Notos Dergisinin sayılarına https://notoskitap.com/kitap-k/notos-dergi/ adresinden ulaşabilirsiniz.
Sıradan
Caddenin ötesinden kalın ve sert bir insan sesi geliyor. Ufak bir kalabalık toplanmış, sesin geldiği yere bakıyor. Başta ciddi bir tartışma yaşandığını düşünsem de kalın sesli adamın kahkahasıyla bunun tatlı bir atışma olduğunu anlıyorum.
Çarşı Caddesi sıcaklıkların artmasıyla fazla kalabalık.

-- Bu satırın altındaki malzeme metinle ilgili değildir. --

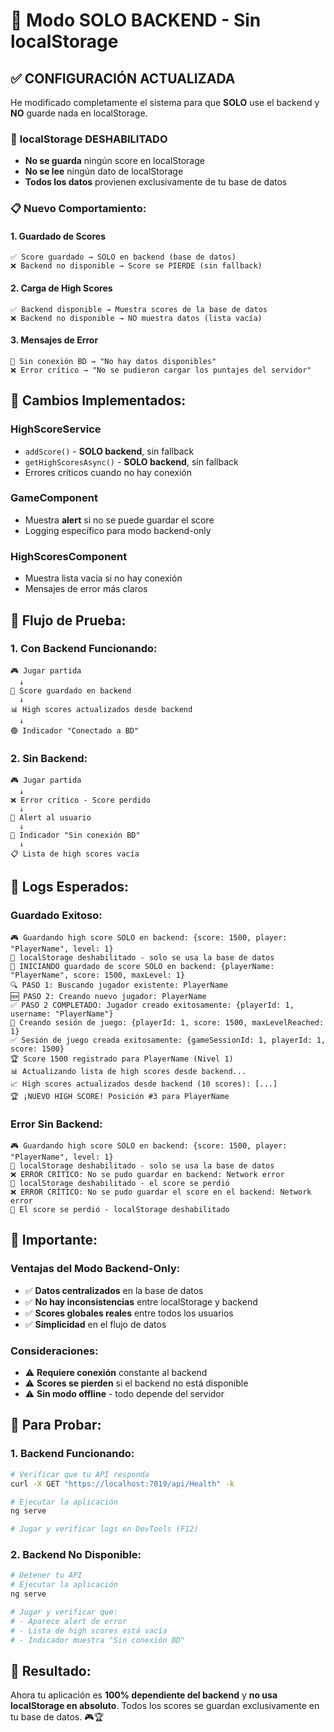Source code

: # 🎯 Modo SOLO BACKEND - Sin localStorage

## ✅ **CONFIGURACIÓN ACTUALIZADA**

He modificado completamente el sistema para que **SOLO** use el backend y **NO** guarde nada en localStorage.

### 🚫 **localStorage DESHABILITADO**
- **No se guarda** ningún score en localStorage
- **No se lee** ningún dato de localStorage
- **Todos los datos** provienen exclusivamente de tu base de datos

### 📋 **Nuevo Comportamiento:**

#### **1. Guardado de Scores**
```
✅ Score guardado → SOLO en backend (base de datos)
❌ Backend no disponible → Score se PIERDE (sin fallback)
```

#### **2. Carga de High Scores**
```
✅ Backend disponible → Muestra scores de la base de datos
❌ Backend no disponible → NO muestra datos (lista vacía)
```

#### **3. Mensajes de Error**
```
🔴 Sin conexión BD → "No hay datos disponibles"
❌ Error crítico → "No se pudieron cargar los puntajes del servidor"
```

## 🔧 **Cambios Implementados:**

### **HighScoreService**
- `addScore()` - **SOLO backend**, sin fallback
- `getHighScoresAsync()` - **SOLO backend**, sin fallback
- Errores críticos cuando no hay conexión

### **GameComponent**
- Muestra **alert** si no se puede guardar el score
- Logging específico para modo backend-only

### **HighScoresComponent**
- Muestra lista vacía si no hay conexión
- Mensajes de error más claros

## 🧪 **Flujo de Prueba:**

### **1. Con Backend Funcionando:**
```
🎮 Jugar partida
  ↓
🎯 Score guardado en backend
  ↓
📊 High scores actualizados desde backend
  ↓
🟢 Indicador "Conectado a BD"
```

### **2. Sin Backend:**
```
🎮 Jugar partida
  ↓
❌ Error crítico - Score perdido
  ↓
🚨 Alert al usuario
  ↓
🔴 Indicador "Sin conexión BD"
  ↓
📋 Lista de high scores vacía
```

## 🎯 **Logs Esperados:**

### **Guardado Exitoso:**
```
🎮 Guardando high score SOLO en backend: {score: 1500, player: "PlayerName", level: 1}
🚫 localStorage deshabilitado - solo se usa la base de datos
💾 INICIANDO guardado de score SOLO en backend: {playerName: "PlayerName", score: 1500, maxLevel: 1}
🔍 PASO 1: Buscando jugador existente: PlayerName
🆕 PASO 2: Creando nuevo jugador: PlayerName
✅ PASO 2 COMPLETADO: Jugador creado exitosamente: {playerId: 1, username: "PlayerName"}
📝 Creando sesión de juego: {playerId: 1, score: 1500, maxLevelReached: 1}
✅ Sesión de juego creada exitosamente: {gameSessionId: 1, playerId: 1, score: 1500}
🏆 Score 1500 registrado para PlayerName (Nivel 1)
📊 Actualizando lista de high scores desde backend...
📈 High scores actualizados desde backend (10 scores): [...]
🏆 ¡NUEVO HIGH SCORE! Posición #3 para PlayerName
```

### **Error Sin Backend:**
```
🎮 Guardando high score SOLO en backend: {score: 1500, player: "PlayerName", level: 1}
🚫 localStorage deshabilitado - solo se usa la base de datos
❌ ERROR CRÍTICO: No se pudo guardar en backend: Network error
🚫 localStorage deshabilitado - el score se perdió
❌ ERROR CRÍTICO: No se pudo guardar el score en el backend: Network error
🚫 El score se perdió - localStorage deshabilitado
```

## 🚨 **Importante:**

### **Ventajas del Modo Backend-Only:**
- ✅ **Datos centralizados** en la base de datos
- ✅ **No hay inconsistencias** entre localStorage y backend
- ✅ **Scores globales reales** entre todos los usuarios
- ✅ **Simplicidad** en el flujo de datos

### **Consideraciones:**
- ⚠️ **Requiere conexión** constante al backend
- ⚠️ **Scores se pierden** si el backend no está disponible
- ⚠️ **Sin modo offline** - todo depende del servidor

## 🔧 **Para Probar:**

### **1. Backend Funcionando:**
```bash
# Verificar que tu API responda
curl -X GET "https://localhost:7019/api/Health" -k

# Ejecutar la aplicación
ng serve

# Jugar y verificar logs en DevTools (F12)
```

### **2. Backend No Disponible:**
```bash
# Detener tu API
# Ejecutar la aplicación
ng serve

# Jugar y verificar que:
# - Aparece alert de error
# - Lista de high scores está vacía
# - Indicador muestra "Sin conexión BD"
```

## 🎯 **Resultado:**

Ahora tu aplicación es **100% dependiente del backend** y **no usa localStorage en absoluto**. Todos los scores se guardan exclusivamente en tu base de datos. 🎮🏆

Biraz hava almak için yürüyorum. Sakin geçen ev günlerinin ardından bir nebze hareket, ses istiyorum. Gezintimin ortalarına doğru karşılaşıyorum bu tatlı atışmayla. Ellili yaşlarda olduğunu tahmin ettiğim, iyi giyimli bu adamın porselen satıcısıyla girdiği keyifli ağız dalaşını bir grup insan izliyor. Benim içinse fazla gürültülü, bayağı esprilerle dolu sıradan bir olay bu. Ancak izleyenlerin yüzlerinde beliren alık bakış ve saf gülümseme dikkatimi çekiyor. Bu insanlara hem gıpta ediyor hem de onları küçümsüyorum. Küçümsemem, boş bakışların insanların et, kemik ve kandan fazlası olmadığı, vasıfsız bir yığın oldukları hissiyatından ileri geliyor. Gıpta etmemse bu kadar keyif almalarıyla alakalı. Keyif almak çok da mahir olduğum bir konu değil. Hızımı kesmeden yanlarından geçiyor, caddenin sonundaki çay ocağına gidiyorum. Kaldırıma atılan iskemlelerden duvar kenarında olan birine oturup çay söylüyorum.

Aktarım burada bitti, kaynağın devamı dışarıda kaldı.